04 September, 2007

Needless Worrying

N'Gai Croal owns me. He works for Newsweek and knows more about big business and gaming than I ever will. N'Gai's Level Up blog is required reading, and has been ever since I found my way there via Kotaku.

Besides his impressive knowledge of gaming and business, N'Gai likes to think. Most gaming mags and podcasts are focused on the next big product for so-called core gamers. That's fair. That's who works on those mags and podcasts. But N'Gai watches the bigger picture and in his latest exchange with Geoff Keighley, asks whether the gaming press is missing the boat. The Wii has sold more units than the 360. The biggest Wii games are Wii Sports and Wii Play and Mario Party 8, which don't suck, but aren't of much interest to core gamers. But with the Wii sales showing no signs of abating, I have to wonder, how big will the mainstream market get? Is it bigger than core gamers? If core gamers aren't buying most of the games, are they really core gamers anymore?

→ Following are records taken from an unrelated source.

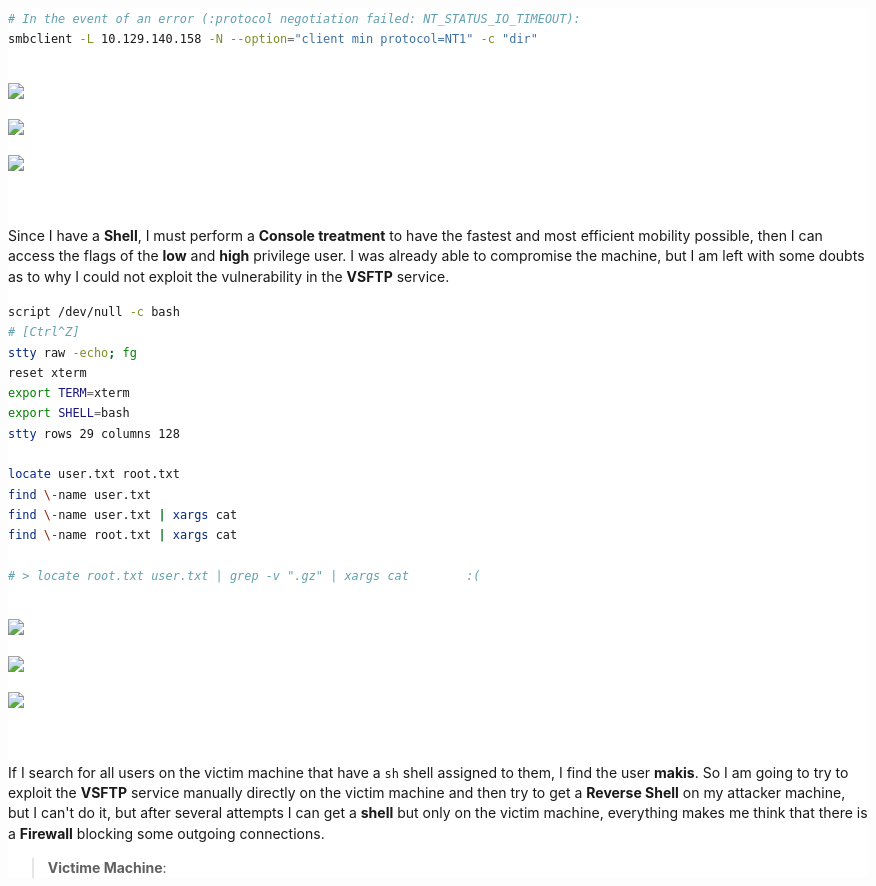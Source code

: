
 ```bash
# In the event of an error (:protocol negotiation failed: NT_STATUS_IO_TIMEOUT):
smbclient -L 10.129.140.158 -N --option="client min protocol=NT1" -c "dir"
```

<br />
<img src="{{ site.img_path }}/lame_writeup/Lame_11.png" width="100%" style="margin: 0 auto;display: block; max-width: 900px;">
<br />
<img src="{{ site.img_path }}/lame_writeup/Lame_12.png" width="100%" style="margin: 0 auto;display: block; max-width: 900px;">
<br />
<img src="{{ site.img_path }}/lame_writeup/Lame_13.png" width="100%" style="margin: 0 auto;display: block; max-width: 900px;">
<br /><br />

Since I have a **Shell**, I must perform a **Console treatment** to have the fastest and most efficient mobility possible, then I can access the flags of the **low** and **high** privilege user. I was already able to compromise the machine, but I am left with some doubts as to why I could not exploit the vulnerability in the **VSFTP** service.

```bash
script /dev/null -c bash
# [Ctrl^Z]
stty raw -echo; fg
reset xterm
export TERM=xterm
export SHELL=bash
stty rows 29 columns 128

locate user.txt root.txt
find \-name user.txt
find \-name user.txt | xargs cat
find \-name root.txt | xargs cat

# > locate root.txt user.txt | grep -v ".gz" | xargs cat        :(
```

<br />
<img src="{{ site.img_path }}/lame_writeup/Lame_14.png" width="100%" style="margin: 0 auto;display: block; max-width: 900px;">
<br />
<img src="{{ site.img_path }}/lame_writeup/Lame_15.png" width="100%" style="margin: 0 auto;display: block; max-width: 900px;">
<br />
<img src="{{ site.img_path }}/lame_writeup/Lame_16.png" width="100%" style="margin: 0 auto;display: block; max-width: 900px;">
<br /><br />

If I search for all users on the victim machine that have a `sh` shell assigned to them, I find the user **makis**. So I am going to try to exploit the **VSFTP** service manually directly on the victim machine and then try to get a **Reverse Shell** on my attacker machine, but I can't do it, but after several attempts I can get a **shell** but only on the victim machine, everything makes me think that there is a **Firewall** blocking some outgoing connections.

> **Victime Machine**:
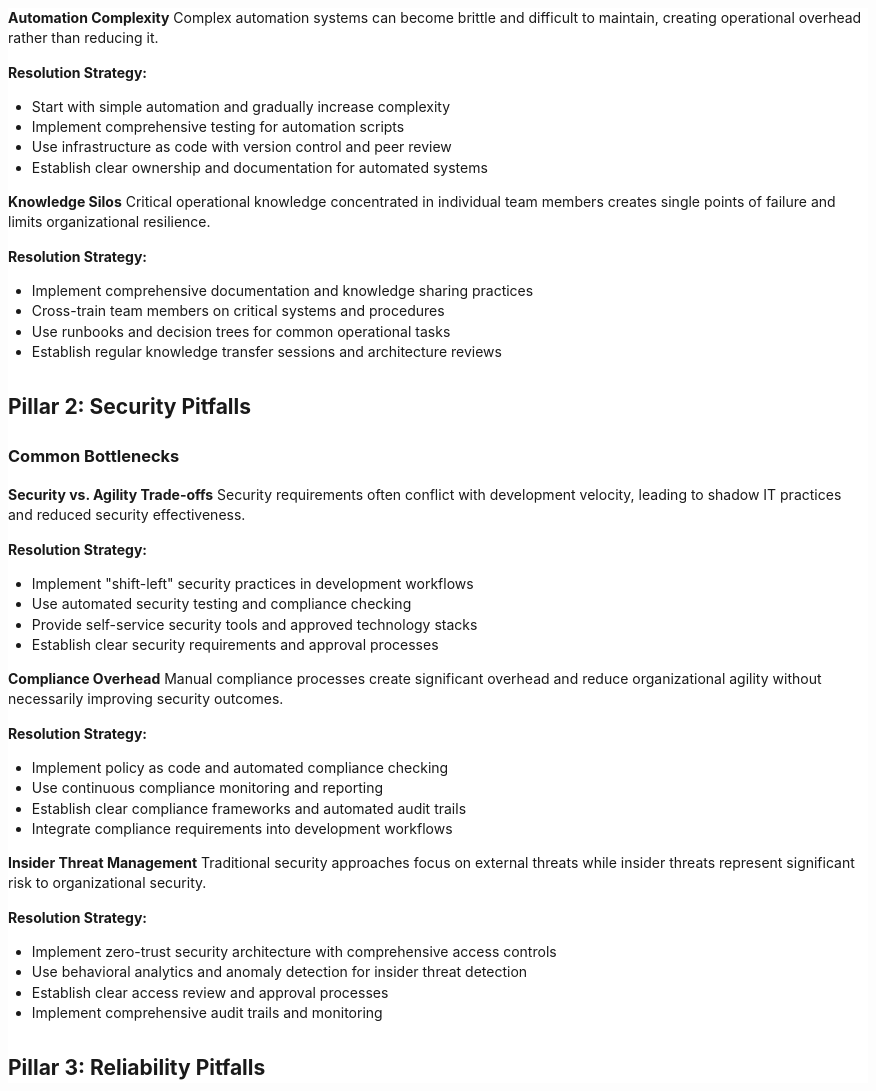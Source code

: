 **Automation Complexity** Complex automation systems can become brittle and difficult to maintain, creating operational overhead rather than reducing it.

**Resolution Strategy:**

- Start with simple automation and gradually increase complexity
- Implement comprehensive testing for automation scripts
- Use infrastructure as code with version control and peer review
- Establish clear ownership and documentation for automated systems

**Knowledge Silos** Critical operational knowledge concentrated in individual team members creates single points of failure and limits organizational resilience.

**Resolution Strategy:**

- Implement comprehensive documentation and knowledge sharing practices
- Cross-train team members on critical systems and procedures
- Use runbooks and decision trees for common operational tasks
- Establish regular knowledge transfer sessions and architecture reviews

## Pillar 2: Security Pitfalls

### Common Bottlenecks

**Security vs. Agility Trade-offs** Security requirements often conflict with development velocity, leading to shadow IT practices and reduced security effectiveness.

**Resolution Strategy:**

- Implement "shift-left" security practices in development workflows
- Use automated security testing and compliance checking
- Provide self-service security tools and approved technology stacks
- Establish clear security requirements and approval processes

**Compliance Overhead** Manual compliance processes create significant overhead and reduce organizational agility without necessarily improving security outcomes.

**Resolution Strategy:**

- Implement policy as code and automated compliance checking
- Use continuous compliance monitoring and reporting
- Establish clear compliance frameworks and automated audit trails
- Integrate compliance requirements into development workflows

**Insider Threat Management** Traditional security approaches focus on external threats while insider threats represent significant risk to organizational security.

**Resolution Strategy:**

- Implement zero-trust security architecture with comprehensive access controls
- Use behavioral analytics and anomaly detection for insider threat detection
- Establish clear access review and approval processes
- Implement comprehensive audit trails and monitoring

## Pillar 3: Reliability Pitfalls
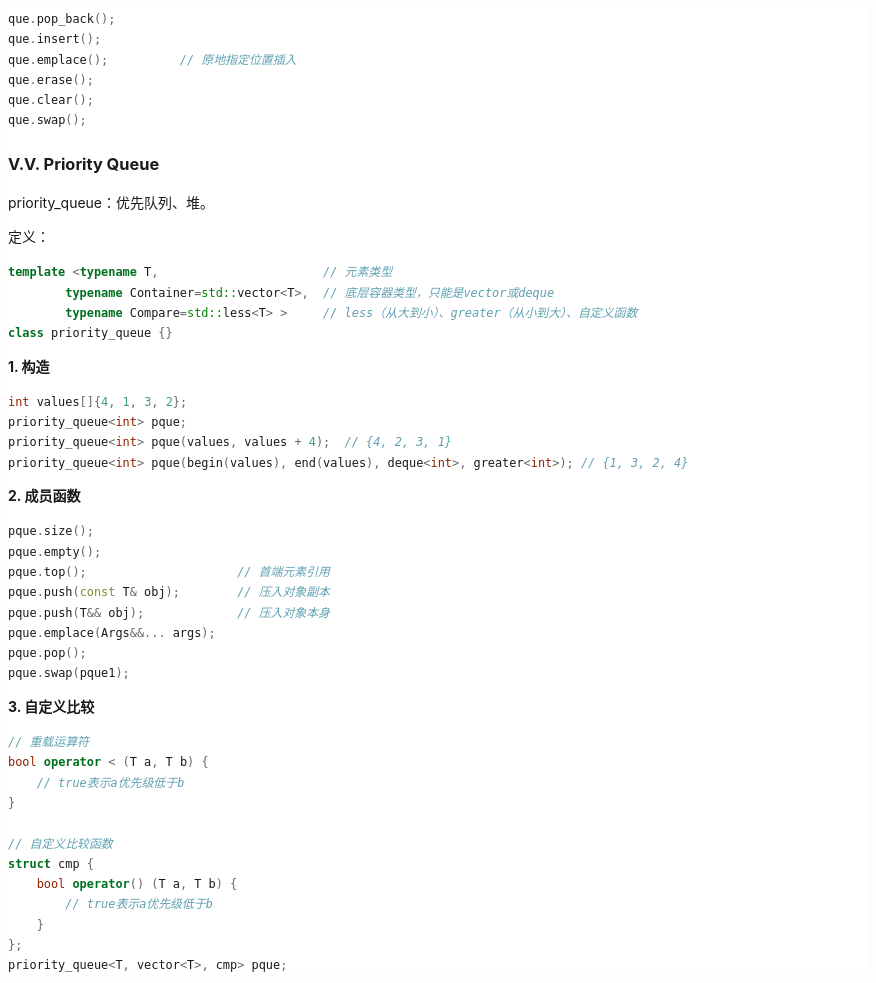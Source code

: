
 ```c++
que.pop_back();
que.insert();
que.emplace();          // 原地指定位置插入
que.erase();
que.clear();
que.swap();
```

### V.V. Priority Queue

priority_queue：优先队列、堆。

定义：

```c++
template <typename T,                       // 元素类型
        typename Container=std::vector<T>,  // 底层容器类型，只能是vector或deque
        typename Compare=std::less<T> >     // less（从大到小）、greater（从小到大）、自定义函数
class priority_queue {}
```

**1. 构造**

```c++
int values[]{4, 1, 3, 2};
priority_queue<int> pque;
priority_queue<int> pque(values, values + 4);  // {4, 2, 3, 1}
priority_queue<int> pque(begin(values), end(values), deque<int>, greater<int>); // {1, 3, 2, 4}
```

**2. 成员函数**

```c++
pque.size();
pque.empty();
pque.top();                     // 首端元素引用
pque.push(const T& obj);        // 压入对象副本
pque.push(T&& obj);             // 压入对象本身
pque.emplace(Args&&... args);
pque.pop();
pque.swap(pque1);
```

**3. 自定义比较**



```c++
// 重载运算符
bool operator < (T a, T b) {
    // true表示a优先级低于b
}

// 自定义比较函数
struct cmp {
    bool operator() (T a, T b) {
        // true表示a优先级低于b
    }
};
priority_queue<T, vector<T>, cmp> pque;
```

Essentially, this is how I feel about most entertainment. Most movies, TV, and music are crap. I follow a few artists and listen to what my peers (or rough approximations thereof since I'm older than many of them, now) are saying about what's new and worth following. I am not a core movie viewer, core TV watcher, or core music listener. I am on the fringes. I can enjoy the mainstream stuff, but it's not my preference. I keep thinking that these are my leanings, regardless of medium, and as gaming goes mainstream, I (and most other core gamers) will be on the fringes again.

This isn't going to be a quick process, though. The games industry is large. There's a lot of inertia. It takes a couple years to change the direction of something so big. First, they need to realize where the money really is. It's not core gamers.

They're a significant audience, and publishers will slavishly cater to them while laboring under the illusion that their game can be the next Halo. But developing games for core gamers is a huge risk because their standards are so high. Development takes lots of cash and time and even small issues with the game will immediately be trumpeted on every blog and message board, hurting sales. The big market is in reselling people the brands they already want. Family friendly, easy to learn, well branded stuff that as long as it's semi-playable, will sell for years.

Nobody else seems to fear the mainstream. Am I just crazy?

1 comment:

Blain Newport said...

Or am I just too late, and this has already happened?

Sure licensed crap gets panned, but it sells (e.g. Spiderman 3). We're still seeing "evolutions" of the FPS that aren't (to me anyway) more fun than DooM, just more complicated.

That was my nightmare. That I would just see the same games over and over again. I had hoped the Wii would at least make them more interesting to control, more involving. "It hasn't happened yet."